The HDRS can be considered as an easy, reliable, and valid tool to assess depressive symptomatology for clinical and research purposes in non-demented MS patients.
多发性硬化症(MS)常伴有抑郁症状和重度抑郁症。
我们评估了汉密尔顿抑郁量表(HDRS,17项版本)在评估MS患者样本中抑郁症状方面的心理测量特性。
70名患者(年龄43.3±10.3岁)完成了HDRS以及全面的临床和神经心理学评估,包括根据既定临床标准诊断重度抑郁症。
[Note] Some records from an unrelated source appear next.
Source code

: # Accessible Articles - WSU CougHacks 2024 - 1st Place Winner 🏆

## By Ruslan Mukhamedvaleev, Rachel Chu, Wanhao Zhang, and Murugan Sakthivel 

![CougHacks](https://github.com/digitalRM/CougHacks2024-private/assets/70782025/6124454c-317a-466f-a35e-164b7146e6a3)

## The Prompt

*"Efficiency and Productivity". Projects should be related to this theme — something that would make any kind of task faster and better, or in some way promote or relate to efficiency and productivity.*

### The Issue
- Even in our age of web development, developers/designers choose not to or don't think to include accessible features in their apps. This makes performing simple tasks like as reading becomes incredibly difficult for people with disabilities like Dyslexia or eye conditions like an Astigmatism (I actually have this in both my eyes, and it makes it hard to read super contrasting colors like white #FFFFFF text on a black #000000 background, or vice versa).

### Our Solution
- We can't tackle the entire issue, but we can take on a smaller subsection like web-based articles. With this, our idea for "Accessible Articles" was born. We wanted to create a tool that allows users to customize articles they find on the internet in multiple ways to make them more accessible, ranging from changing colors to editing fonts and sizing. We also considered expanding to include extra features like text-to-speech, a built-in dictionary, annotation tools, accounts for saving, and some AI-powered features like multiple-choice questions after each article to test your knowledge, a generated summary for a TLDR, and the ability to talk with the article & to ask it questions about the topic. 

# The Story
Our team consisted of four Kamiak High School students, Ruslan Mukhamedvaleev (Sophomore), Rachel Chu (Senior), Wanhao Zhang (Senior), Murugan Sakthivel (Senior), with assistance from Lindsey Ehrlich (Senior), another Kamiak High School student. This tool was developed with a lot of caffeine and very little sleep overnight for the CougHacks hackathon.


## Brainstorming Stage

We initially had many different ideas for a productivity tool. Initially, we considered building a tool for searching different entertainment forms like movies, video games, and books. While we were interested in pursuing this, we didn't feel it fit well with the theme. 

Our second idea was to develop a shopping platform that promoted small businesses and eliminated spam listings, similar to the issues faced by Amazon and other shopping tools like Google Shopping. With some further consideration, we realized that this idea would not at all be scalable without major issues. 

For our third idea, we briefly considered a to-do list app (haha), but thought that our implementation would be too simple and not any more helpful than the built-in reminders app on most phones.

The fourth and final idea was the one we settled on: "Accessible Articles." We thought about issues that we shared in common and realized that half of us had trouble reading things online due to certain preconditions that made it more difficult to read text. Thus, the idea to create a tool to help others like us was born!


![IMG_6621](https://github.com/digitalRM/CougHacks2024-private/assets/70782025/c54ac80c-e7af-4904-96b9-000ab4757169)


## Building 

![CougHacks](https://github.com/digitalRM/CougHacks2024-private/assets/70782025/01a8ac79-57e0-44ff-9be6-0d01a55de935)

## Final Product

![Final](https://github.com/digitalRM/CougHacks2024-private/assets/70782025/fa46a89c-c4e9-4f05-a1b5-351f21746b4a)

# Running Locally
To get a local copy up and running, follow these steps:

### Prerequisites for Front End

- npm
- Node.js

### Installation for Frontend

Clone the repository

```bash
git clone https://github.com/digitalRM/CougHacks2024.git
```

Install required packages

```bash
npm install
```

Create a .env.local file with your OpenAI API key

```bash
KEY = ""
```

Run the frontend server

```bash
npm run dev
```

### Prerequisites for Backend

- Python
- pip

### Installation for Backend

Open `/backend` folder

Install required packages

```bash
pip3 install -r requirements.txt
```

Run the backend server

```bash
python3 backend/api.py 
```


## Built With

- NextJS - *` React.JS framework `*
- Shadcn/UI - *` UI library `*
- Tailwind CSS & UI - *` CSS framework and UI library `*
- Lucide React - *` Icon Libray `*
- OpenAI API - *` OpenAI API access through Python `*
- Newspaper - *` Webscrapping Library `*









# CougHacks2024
HDRS易于实施且可接受,内部一致性良好(克朗巴哈系数=0.8)。HDRS在抑郁的神经精神科量表(NPI)子领域方面显示出良好的收敛效度(r rho =.85),在其余NPI子领域方面显示出良好的区分效度(r rho <.30)。此外,HDRS总分与功能残疾和淡漠症状呈中度相关,与一般认知状态相关性较差。受试者工作特征曲线分析表明,截断值>14.5对于重度抑郁症的诊断能够以良好的敏感性(93%)和特异性(97%)识别临床相关的抑郁症状。这样的截断值在我们42%的MS样本中识别出了临床相关的抑郁症状,而44.2%的患者符合重度抑郁症的既定临床标准。
对于非痴呆MS患者的临床和研究目的,HDRS可被视为评估抑郁症状的一种简便、可靠且有效的工具。